▸ WHAT TO PRODUCE
The material below must be output exactly, line for line.

▸ RECORD EXTRACTS

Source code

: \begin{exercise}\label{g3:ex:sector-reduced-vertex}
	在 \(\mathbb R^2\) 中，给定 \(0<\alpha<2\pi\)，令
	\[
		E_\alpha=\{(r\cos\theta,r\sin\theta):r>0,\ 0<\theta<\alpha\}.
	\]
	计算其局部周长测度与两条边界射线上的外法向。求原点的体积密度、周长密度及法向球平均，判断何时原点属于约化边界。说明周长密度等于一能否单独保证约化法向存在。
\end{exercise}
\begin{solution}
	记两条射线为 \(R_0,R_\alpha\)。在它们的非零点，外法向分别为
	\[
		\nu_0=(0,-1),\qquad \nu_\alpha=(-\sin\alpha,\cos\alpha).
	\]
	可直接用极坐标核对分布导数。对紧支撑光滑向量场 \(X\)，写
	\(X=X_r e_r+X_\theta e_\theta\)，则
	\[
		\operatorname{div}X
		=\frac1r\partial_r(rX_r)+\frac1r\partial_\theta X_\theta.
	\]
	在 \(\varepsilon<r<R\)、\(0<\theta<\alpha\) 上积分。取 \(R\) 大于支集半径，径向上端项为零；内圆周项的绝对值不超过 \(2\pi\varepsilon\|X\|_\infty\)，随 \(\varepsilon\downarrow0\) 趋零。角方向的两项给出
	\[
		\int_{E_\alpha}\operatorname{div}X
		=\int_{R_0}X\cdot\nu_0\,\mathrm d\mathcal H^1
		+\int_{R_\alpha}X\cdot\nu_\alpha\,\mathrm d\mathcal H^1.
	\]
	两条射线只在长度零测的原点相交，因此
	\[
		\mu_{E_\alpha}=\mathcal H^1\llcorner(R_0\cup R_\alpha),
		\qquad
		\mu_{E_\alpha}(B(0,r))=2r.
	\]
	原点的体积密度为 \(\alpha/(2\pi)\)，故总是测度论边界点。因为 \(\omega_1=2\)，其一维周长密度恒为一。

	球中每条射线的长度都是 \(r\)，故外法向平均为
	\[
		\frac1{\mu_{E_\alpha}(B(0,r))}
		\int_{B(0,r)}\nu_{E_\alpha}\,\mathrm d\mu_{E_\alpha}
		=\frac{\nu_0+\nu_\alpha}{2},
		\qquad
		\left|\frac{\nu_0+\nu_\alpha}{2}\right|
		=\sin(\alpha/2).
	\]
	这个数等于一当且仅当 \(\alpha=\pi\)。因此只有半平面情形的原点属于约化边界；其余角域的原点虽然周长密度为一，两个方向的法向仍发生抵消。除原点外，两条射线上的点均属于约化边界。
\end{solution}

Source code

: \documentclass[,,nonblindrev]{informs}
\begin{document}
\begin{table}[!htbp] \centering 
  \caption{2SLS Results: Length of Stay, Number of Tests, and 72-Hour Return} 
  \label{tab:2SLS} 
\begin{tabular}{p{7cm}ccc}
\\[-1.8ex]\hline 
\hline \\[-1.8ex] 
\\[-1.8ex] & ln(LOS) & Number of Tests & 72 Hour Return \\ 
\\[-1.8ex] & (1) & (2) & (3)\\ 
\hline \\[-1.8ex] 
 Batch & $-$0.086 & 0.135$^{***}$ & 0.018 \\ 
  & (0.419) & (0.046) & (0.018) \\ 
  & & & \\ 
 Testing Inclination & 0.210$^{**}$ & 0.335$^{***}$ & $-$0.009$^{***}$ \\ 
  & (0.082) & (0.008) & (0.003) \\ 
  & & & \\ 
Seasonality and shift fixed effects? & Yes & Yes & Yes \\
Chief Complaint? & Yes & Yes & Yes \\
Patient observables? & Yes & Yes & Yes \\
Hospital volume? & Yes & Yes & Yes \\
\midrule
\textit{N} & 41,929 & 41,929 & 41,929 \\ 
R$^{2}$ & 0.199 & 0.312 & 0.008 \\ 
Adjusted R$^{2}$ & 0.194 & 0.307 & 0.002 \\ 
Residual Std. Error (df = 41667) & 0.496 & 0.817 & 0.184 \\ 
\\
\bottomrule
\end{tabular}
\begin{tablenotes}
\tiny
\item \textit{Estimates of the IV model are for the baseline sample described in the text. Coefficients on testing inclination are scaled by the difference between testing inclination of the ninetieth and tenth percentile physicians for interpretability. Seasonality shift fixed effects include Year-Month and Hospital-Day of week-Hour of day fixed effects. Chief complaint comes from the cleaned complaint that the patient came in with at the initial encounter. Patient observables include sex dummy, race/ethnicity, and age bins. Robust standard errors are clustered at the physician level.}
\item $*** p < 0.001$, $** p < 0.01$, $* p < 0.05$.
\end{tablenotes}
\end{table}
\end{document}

▸ WRITTEN SOLUTION
Source code

: \begin{exercise}\label{g3:ex:sector-reduced-vertex}
	在 \(\mathbb R^2\) 中，给定 \(0<\alpha<2\pi\)，令
	\[
		E_\alpha=\{(r\cos\theta,r\sin\theta):r>0,\ 0<\theta<\alpha\}.
	\]
	计算其局部周长测度与两条边界射线上的外法向。求原点的体积密度、周长密度及法向球平均，判断何时原点属于约化边界。说明周长密度等于一能否单独保证约化法向存在。
\end{exercise}
\begin{solution}
	记两条射线为 \(R_0,R_\alpha\)。在它们的非零点，外法向分别为
	\[
		\nu_0=(0,-1),\qquad \nu_\alpha=(-\sin\alpha,\cos\alpha).
	\]
	可直接用极坐标核对分布导数。对紧支撑光滑向量场 \(X\)，写
	\(X=X_r e_r+X_\theta e_\theta\)，则
	\[
		\operatorname{div}X
		=\frac1r\partial_r(rX_r)+\frac1r\partial_\theta X_\theta.
	\]
	在 \(\varepsilon<r<R\)、\(0<\theta<\alpha\) 上积分。取 \(R\) 大于支集半径，径向上端项为零；内圆周项的绝对值不超过 \(2\pi\varepsilon\|X\|_\infty\)，随 \(\varepsilon\downarrow0\) 趋零。角方向的两项给出
	\[
		\int_{E_\alpha}\operatorname{div}X
		=\int_{R_0}X\cdot\nu_0\,\mathrm d\mathcal H^1
		+\int_{R_\alpha}X\cdot\nu_\alpha\,\mathrm d\mathcal H^1.
	\]
	两条射线只在长度零测的原点相交，因此
	\[
		\mu_{E_\alpha}=\mathcal H^1\llcorner(R_0\cup R_\alpha),
		\qquad
		\mu_{E_\alpha}(B(0,r))=2r.
	\]
	原点的体积密度为 \(\alpha/(2\pi)\)，故总是测度论边界点。因为 \(\omega_1=2\)，其一维周长密度恒为一。

	球中每条射线的长度都是 \(r\)，故外法向平均为
	\[
		\frac1{\mu_{E_\alpha}(B(0,r))}
		\int_{B(0,r)}\nu_{E_\alpha}\,\mathrm d\mu_{E_\alpha}
		=\frac{\nu_0+\nu_\alpha}{2},
		\qquad
		\left|\frac{\nu_0+\nu_\alpha}{2}\right|
		=\sin(\alpha/2).
	\]
	这个数等于一当且仅当 \(\alpha=\pi\)。因此只有半平面情形的原点属于约化边界；其余角域的原点虽然周长密度为一，两个方向的法向仍发生抵消。除原点外，两条射线上的点均属于约化边界。
\end{solution}

Source code

: \documentclass[,,nonblindrev]{informs}
\begin{document}
\begin{table}[!htbp] \centering 
  \caption{2SLS Results: Length of Stay, Number of Tests, and 72-Hour Return} 
  \label{tab:2SLS} 
\begin{tabular}{p{7cm}ccc}
\\[-1.8ex]\hline 
\hline \\[-1.8ex] 
\\[-1.8ex] & ln(LOS) & Number of Tests & 72 Hour Return \\ 
\\[-1.8ex] & (1) & (2) & (3)\\ 
\hline \\[-1.8ex] 
 Batch & $-$0.086 & 0.135$^{***}$ & 0.018 \\ 
  & (0.419) & (0.046) & (0.018) \\ 
  & & & \\ 
 Testing Inclination & 0.210$^{**}$ & 0.335$^{***}$ & $-$0.009$^{***}$ \\ 
  & (0.082) & (0.008) & (0.003) \\ 
  & & & \\ 
Seasonality and shift fixed effects? & Yes & Yes & Yes \\
Chief Complaint? & Yes & Yes & Yes \\
Patient observables? & Yes & Yes & Yes \\
Hospital volume? & Yes & Yes & Yes \\
\midrule
\textit{N} & 41,929 & 41,929 & 41,929 \\ 
R$^{2}$ & 0.199 & 0.312 & 0.008 \\ 
Adjusted R$^{2}$ & 0.194 & 0.307 & 0.002 \\ 
Residual Std. Error (df = 41667) & 0.496 & 0.817 & 0.184 \\ 
\\
\bottomrule
\end{tabular}
\begin{tablenotes}
\tiny
\item \textit{Estimates of the IV model are for the baseline sample described in the text. Coefficients on testing inclination are scaled by the difference between testing inclination of the ninetieth and tenth percentile physicians for interpretability. Seasonality shift fixed effects include Year-Month and Hospital-Day of week-Hour of day fixed effects. Chief complaint comes from the cleaned complaint that the patient came in with at the initial encounter. Patient observables include sex dummy, race/ethnicity, and age bins. Robust standard errors are clustered at the physician level.}
\item $*** p < 0.001$, $** p < 0.01$, $* p < 0.05$.
\end{tablenotes}
\end{table}
\end{document}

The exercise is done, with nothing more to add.